**WORK TO BE COMPLETED**
The answer must consist of every line from the data that holds the string "sine".

**INPUT FOR THIS TASK**
>>
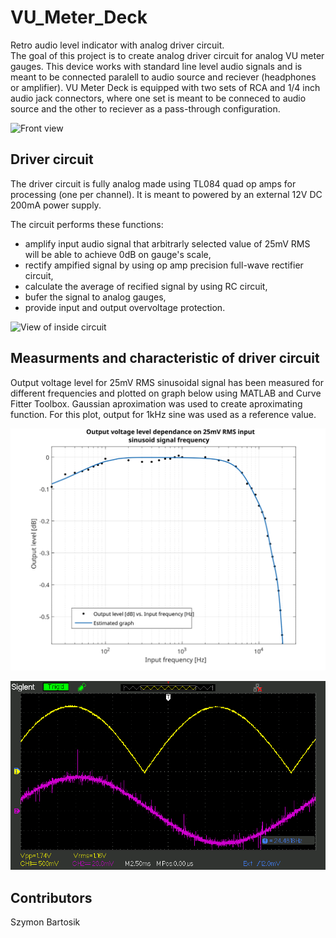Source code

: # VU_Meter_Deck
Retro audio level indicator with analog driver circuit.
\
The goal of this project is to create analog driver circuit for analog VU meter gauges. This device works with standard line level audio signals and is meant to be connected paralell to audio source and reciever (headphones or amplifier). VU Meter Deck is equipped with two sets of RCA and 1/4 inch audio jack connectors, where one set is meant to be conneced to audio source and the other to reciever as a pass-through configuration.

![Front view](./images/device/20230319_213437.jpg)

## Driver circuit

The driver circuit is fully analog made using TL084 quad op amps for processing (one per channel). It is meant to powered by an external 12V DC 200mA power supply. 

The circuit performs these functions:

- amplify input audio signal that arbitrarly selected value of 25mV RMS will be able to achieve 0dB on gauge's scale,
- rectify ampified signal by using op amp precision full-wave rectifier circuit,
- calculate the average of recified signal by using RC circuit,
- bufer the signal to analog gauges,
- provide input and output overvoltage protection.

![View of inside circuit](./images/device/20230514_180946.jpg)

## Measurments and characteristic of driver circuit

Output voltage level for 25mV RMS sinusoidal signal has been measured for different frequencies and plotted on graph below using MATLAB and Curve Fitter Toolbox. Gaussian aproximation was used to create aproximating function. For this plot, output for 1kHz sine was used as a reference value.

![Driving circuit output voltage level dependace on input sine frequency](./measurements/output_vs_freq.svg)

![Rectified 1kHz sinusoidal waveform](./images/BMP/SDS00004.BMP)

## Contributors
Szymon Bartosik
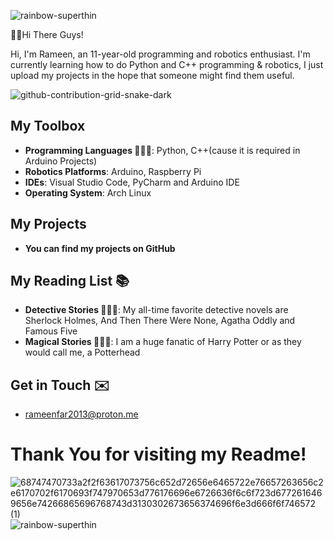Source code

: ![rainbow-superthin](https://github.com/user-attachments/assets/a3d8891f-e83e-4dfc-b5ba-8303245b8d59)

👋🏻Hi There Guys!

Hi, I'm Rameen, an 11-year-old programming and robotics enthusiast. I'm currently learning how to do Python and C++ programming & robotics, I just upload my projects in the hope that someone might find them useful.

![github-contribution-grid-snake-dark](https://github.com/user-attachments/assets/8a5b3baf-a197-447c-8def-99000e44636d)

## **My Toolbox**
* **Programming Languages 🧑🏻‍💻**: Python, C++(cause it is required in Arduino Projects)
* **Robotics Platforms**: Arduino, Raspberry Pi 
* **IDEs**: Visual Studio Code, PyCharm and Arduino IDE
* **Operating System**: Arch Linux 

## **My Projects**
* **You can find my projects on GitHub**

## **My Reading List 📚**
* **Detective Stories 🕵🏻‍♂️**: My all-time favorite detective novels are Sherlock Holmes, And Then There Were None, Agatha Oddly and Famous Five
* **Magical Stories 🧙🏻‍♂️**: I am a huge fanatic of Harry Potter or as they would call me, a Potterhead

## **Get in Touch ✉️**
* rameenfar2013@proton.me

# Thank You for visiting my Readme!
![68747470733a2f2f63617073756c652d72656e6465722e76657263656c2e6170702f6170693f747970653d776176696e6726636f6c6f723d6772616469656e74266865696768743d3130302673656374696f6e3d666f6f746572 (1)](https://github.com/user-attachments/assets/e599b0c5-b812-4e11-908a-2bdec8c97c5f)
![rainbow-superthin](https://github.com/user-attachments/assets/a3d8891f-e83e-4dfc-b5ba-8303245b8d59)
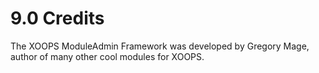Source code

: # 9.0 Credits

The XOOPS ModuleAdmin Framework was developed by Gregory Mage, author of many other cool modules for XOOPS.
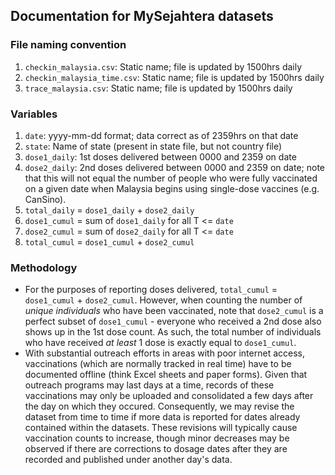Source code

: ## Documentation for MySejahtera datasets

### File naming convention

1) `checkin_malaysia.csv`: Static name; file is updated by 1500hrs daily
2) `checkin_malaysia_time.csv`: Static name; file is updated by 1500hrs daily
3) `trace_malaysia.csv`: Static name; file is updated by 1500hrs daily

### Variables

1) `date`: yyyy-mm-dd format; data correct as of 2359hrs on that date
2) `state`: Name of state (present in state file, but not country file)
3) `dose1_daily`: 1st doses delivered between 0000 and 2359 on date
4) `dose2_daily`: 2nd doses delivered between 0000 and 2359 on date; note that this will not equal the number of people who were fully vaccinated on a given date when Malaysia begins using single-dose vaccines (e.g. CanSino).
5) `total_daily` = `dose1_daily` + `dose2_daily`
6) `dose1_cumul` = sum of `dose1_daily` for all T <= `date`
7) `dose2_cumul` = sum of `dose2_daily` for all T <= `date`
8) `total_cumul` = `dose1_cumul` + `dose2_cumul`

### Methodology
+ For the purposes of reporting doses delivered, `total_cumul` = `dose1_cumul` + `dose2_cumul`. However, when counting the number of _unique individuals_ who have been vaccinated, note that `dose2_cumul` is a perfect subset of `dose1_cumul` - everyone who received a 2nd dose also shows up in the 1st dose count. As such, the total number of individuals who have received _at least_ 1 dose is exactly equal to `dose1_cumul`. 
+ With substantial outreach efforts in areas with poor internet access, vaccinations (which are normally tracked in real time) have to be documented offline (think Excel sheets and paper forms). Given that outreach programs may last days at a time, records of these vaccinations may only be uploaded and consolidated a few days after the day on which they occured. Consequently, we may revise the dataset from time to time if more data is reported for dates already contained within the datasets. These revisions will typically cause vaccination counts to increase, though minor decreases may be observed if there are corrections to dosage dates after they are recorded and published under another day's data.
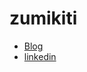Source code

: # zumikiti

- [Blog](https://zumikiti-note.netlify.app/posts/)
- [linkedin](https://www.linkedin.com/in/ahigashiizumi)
<<
**REPLY**
Output voltage level for 25mV RMS sinusoidal signal has been measured for different frequencies and plotted on graph below using MATLAB and Curve Fitter Toolbox. Gaussian aproximation was used to create aproximating function. For this plot, output for 1kHz sine was used as a reference value.
![Driving circuit output voltage level dependace on input sine frequency](./measurements/output_vs_freq.svg)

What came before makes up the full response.